An Anti-Turing Test: Social Network Friends’

Recommendations

Iaakov Exman and Alex Krepch

Software Engineering Department, The Jerusalem College of Engineering – Azrieli,

POB 3566, Jerusalem, 91035, Israel

Abstract. A routine activity of social networks’ servers is to recommend

possible friends that one may know and stimulate addition of these people to

one’s contacts. An intriguing issue is how these recommendation lists are

composed. This work investigates the main factors involved in the

recommendation activity, in order to reproduce these lists including its time

dependent characteristics. After a preliminary analysis of actual data collected

from social networks, we propose relevant algorithms. Besides conventional

approaches, such as friend-of-a-friend, two techniques of importance have not

been emphasized in previous works: randomization and direct use of

interestingness criteria. An automatic software tool to implement these

techniques is proposed. Its architecture and implementation is discussed.

1 Introduction

Social networks are very prominent to what is meant nowadays by software, being

one of the most visible content transformers. Among other aspects, social networks

continuously offer lists of suggested friend candidates. This is one of the central

activities of such networks.

In this work we analyze data retrieved from recommendation lists of large public

social networks, to obtain important factors influencing the generation of such lists

and respective algorithms of relevance. In particular we pay attention to the order of

suggested candidates within a given list and the variability of the lists’ composition

along the time.

Recommendations lists are very intriguing. One can hardly believe how some of

the candidates appear there. In this work we do not focus on candidates known to the

recommendation receiver. Our attention is directed to previously unknown candidates,

and how they are possibly selected from a large social network database.
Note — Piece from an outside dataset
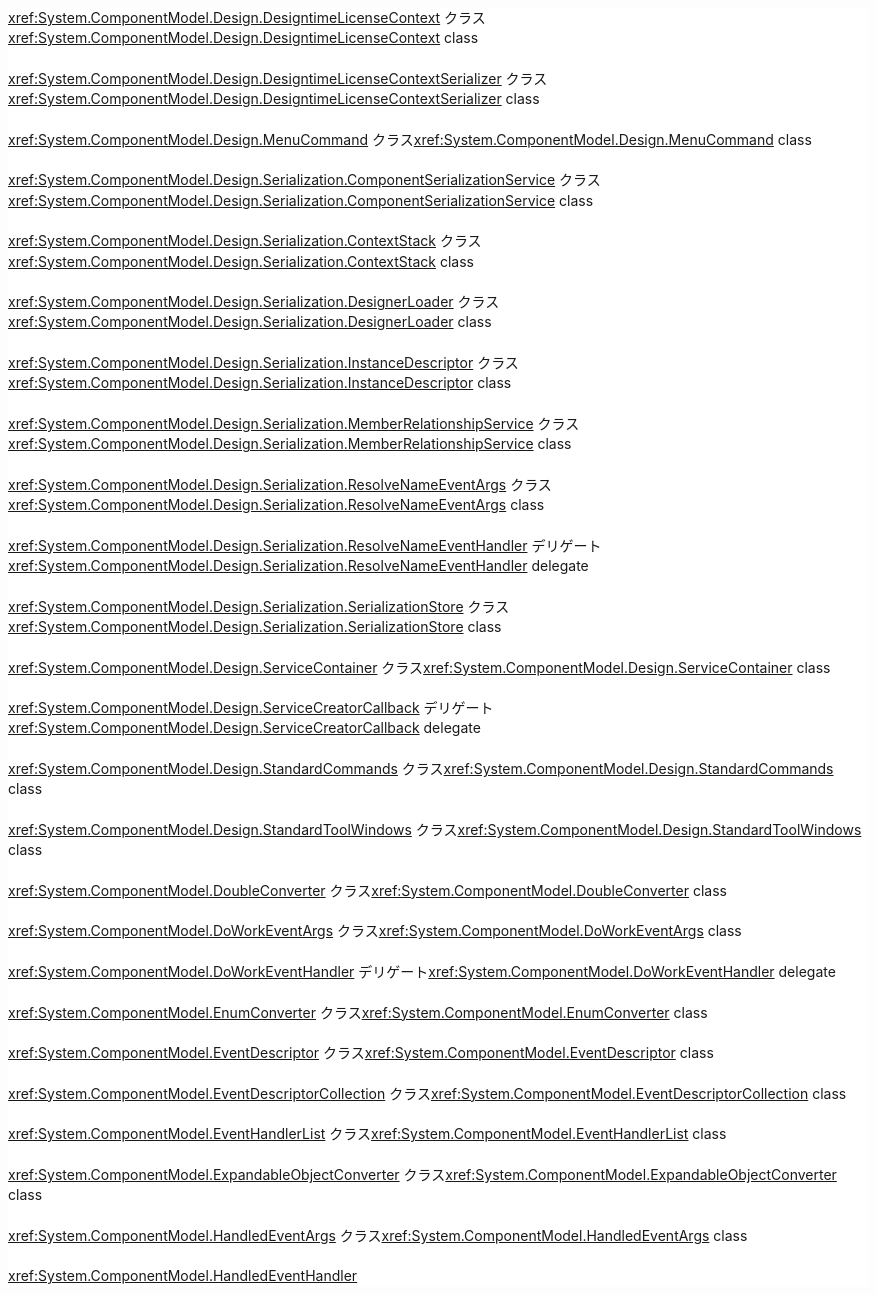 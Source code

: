 <span data-ttu-id="be16b-189"><xref:System.ComponentModel.Design.DesigntimeLicenseContext> クラス</span><span class="sxs-lookup"><span data-stu-id="be16b-189"><xref:System.ComponentModel.Design.DesigntimeLicenseContext> class</span></span><br /><br /> <span data-ttu-id="be16b-190"><xref:System.ComponentModel.Design.DesigntimeLicenseContextSerializer> クラス</span><span class="sxs-lookup"><span data-stu-id="be16b-190"><xref:System.ComponentModel.Design.DesigntimeLicenseContextSerializer> class</span></span><br /><br /> <span data-ttu-id="be16b-191"><xref:System.ComponentModel.Design.MenuCommand> クラス</span><span class="sxs-lookup"><span data-stu-id="be16b-191"><xref:System.ComponentModel.Design.MenuCommand> class</span></span><br /><br /> <span data-ttu-id="be16b-192"><xref:System.ComponentModel.Design.Serialization.ComponentSerializationService> クラス</span><span class="sxs-lookup"><span data-stu-id="be16b-192"><xref:System.ComponentModel.Design.Serialization.ComponentSerializationService> class</span></span><br /><br /> <span data-ttu-id="be16b-193"><xref:System.ComponentModel.Design.Serialization.ContextStack> クラス</span><span class="sxs-lookup"><span data-stu-id="be16b-193"><xref:System.ComponentModel.Design.Serialization.ContextStack> class</span></span><br /><br /> <span data-ttu-id="be16b-194"><xref:System.ComponentModel.Design.Serialization.DesignerLoader> クラス</span><span class="sxs-lookup"><span data-stu-id="be16b-194"><xref:System.ComponentModel.Design.Serialization.DesignerLoader> class</span></span><br /><br /> <span data-ttu-id="be16b-195"><xref:System.ComponentModel.Design.Serialization.InstanceDescriptor> クラス</span><span class="sxs-lookup"><span data-stu-id="be16b-195"><xref:System.ComponentModel.Design.Serialization.InstanceDescriptor> class</span></span><br /><br /> <span data-ttu-id="be16b-196"><xref:System.ComponentModel.Design.Serialization.MemberRelationshipService> クラス</span><span class="sxs-lookup"><span data-stu-id="be16b-196"><xref:System.ComponentModel.Design.Serialization.MemberRelationshipService> class</span></span><br /><br /> <span data-ttu-id="be16b-197"><xref:System.ComponentModel.Design.Serialization.ResolveNameEventArgs> クラス</span><span class="sxs-lookup"><span data-stu-id="be16b-197"><xref:System.ComponentModel.Design.Serialization.ResolveNameEventArgs> class</span></span><br /><br /> <span data-ttu-id="be16b-198"><xref:System.ComponentModel.Design.Serialization.ResolveNameEventHandler> デリゲート</span><span class="sxs-lookup"><span data-stu-id="be16b-198"><xref:System.ComponentModel.Design.Serialization.ResolveNameEventHandler> delegate</span></span><br /><br /> <span data-ttu-id="be16b-199"><xref:System.ComponentModel.Design.Serialization.SerializationStore> クラス</span><span class="sxs-lookup"><span data-stu-id="be16b-199"><xref:System.ComponentModel.Design.Serialization.SerializationStore> class</span></span><br /><br /> <span data-ttu-id="be16b-200"><xref:System.ComponentModel.Design.ServiceContainer> クラス</span><span class="sxs-lookup"><span data-stu-id="be16b-200"><xref:System.ComponentModel.Design.ServiceContainer> class</span></span><br /><br /> <span data-ttu-id="be16b-201"><xref:System.ComponentModel.Design.ServiceCreatorCallback> デリゲート</span><span class="sxs-lookup"><span data-stu-id="be16b-201"><xref:System.ComponentModel.Design.ServiceCreatorCallback> delegate</span></span><br /><br /> <span data-ttu-id="be16b-202"><xref:System.ComponentModel.Design.StandardCommands> クラス</span><span class="sxs-lookup"><span data-stu-id="be16b-202"><xref:System.ComponentModel.Design.StandardCommands> class</span></span><br /><br /> <span data-ttu-id="be16b-203"><xref:System.ComponentModel.Design.StandardToolWindows> クラス</span><span class="sxs-lookup"><span data-stu-id="be16b-203"><xref:System.ComponentModel.Design.StandardToolWindows> class</span></span><br /><br /> <span data-ttu-id="be16b-204"><xref:System.ComponentModel.DoubleConverter> クラス</span><span class="sxs-lookup"><span data-stu-id="be16b-204"><xref:System.ComponentModel.DoubleConverter> class</span></span><br /><br /> <span data-ttu-id="be16b-205"><xref:System.ComponentModel.DoWorkEventArgs> クラス</span><span class="sxs-lookup"><span data-stu-id="be16b-205"><xref:System.ComponentModel.DoWorkEventArgs> class</span></span><br /><br /> <span data-ttu-id="be16b-206"><xref:System.ComponentModel.DoWorkEventHandler> デリゲート</span><span class="sxs-lookup"><span data-stu-id="be16b-206"><xref:System.ComponentModel.DoWorkEventHandler> delegate</span></span><br /><br /> <span data-ttu-id="be16b-207"><xref:System.ComponentModel.EnumConverter> クラス</span><span class="sxs-lookup"><span data-stu-id="be16b-207"><xref:System.ComponentModel.EnumConverter> class</span></span><br /><br /> <span data-ttu-id="be16b-208"><xref:System.ComponentModel.EventDescriptor> クラス</span><span class="sxs-lookup"><span data-stu-id="be16b-208"><xref:System.ComponentModel.EventDescriptor> class</span></span><br /><br /> <span data-ttu-id="be16b-209"><xref:System.ComponentModel.EventDescriptorCollection> クラス</span><span class="sxs-lookup"><span data-stu-id="be16b-209"><xref:System.ComponentModel.EventDescriptorCollection> class</span></span><br /><br /> <span data-ttu-id="be16b-210"><xref:System.ComponentModel.EventHandlerList> クラス</span><span class="sxs-lookup"><span data-stu-id="be16b-210"><xref:System.ComponentModel.EventHandlerList> class</span></span><br /><br /> <span data-ttu-id="be16b-211"><xref:System.ComponentModel.ExpandableObjectConverter> クラス</span><span class="sxs-lookup"><span data-stu-id="be16b-211"><xref:System.ComponentModel.ExpandableObjectConverter> class</span></span><br /><br /> <span data-ttu-id="be16b-212"><xref:System.ComponentModel.HandledEventArgs> クラス</span><span class="sxs-lookup"><span data-stu-id="be16b-212"><xref:System.ComponentModel.HandledEventArgs> class</span></span><br /><br /> <span data-ttu-id="be16b-213"><xref:System.ComponentModel.HandledEventHandler>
We coin these lists a sort of anti-Turing test, since we ask ourselves to what extent

we are stereotyped by a reduced number of variables. We rather look like people

artificially disguised as computers, than real complex people in such a game.

The ultimate test for the validity of our analysis is the ability to reproduce in a

time-dependent fashion the general characteristics of the recommendation lists one

receives. To this end a software tool was proposed and is being continuously

developed.

Exman I. and Krepch A..

An Anti-Turing Test: Social Network Friends’ Recommendations.

DOI: 10.5220/0004641600550061

In Proceedings of the 4th International Workshop on Software Knowledge (SKY-2013), pages 55-61

ISBN: 978-989-8565-76-1

 2013 SCITEPRESS (Science and Technology Publications, Lda.)

1.1 Related Work

Here we present a concise review of related work. Chen et al. [1] studied four

recommendation algorithms:

1. Content Matching – closely related to finding documents of similar content;

2. Content-Plus-Link – adds to the content matching, the existence of a social link

between the candidate and the recommendation receiver;

3. Friend-of-Friend – considers only social network structure;

4. SONAR – aggregates social relationship information from different public data

sources (within IBM).

Their conclusion was twofold: algorithms based on social network information

produced better-received recommendations and found more known contacts for users;

algorithms using content similarity were stronger in discovering new friends.

Roth et al. [8] describe an implicit social graph and use it together with

interaction-based affinity in suggesting friends. Huberman et al. [5] specifically

analyze Twitter. They conclude that what really matters is a sparse and hidden

network of connections underlying the declared set of friends and followers.

Golbeck and Hendler [3] investigated how trust information can be inferred from

social network members not directly connected and integrated into applications, such

as TrustMail, an email client. Tang et al. [9] deal with automatic labeling the

“intensity” of social relationships, say “colleagues” or “friends”.

Konstas and collaborators [7] deal with collaborative recommendation in social

networks, using for instance, linear filtering.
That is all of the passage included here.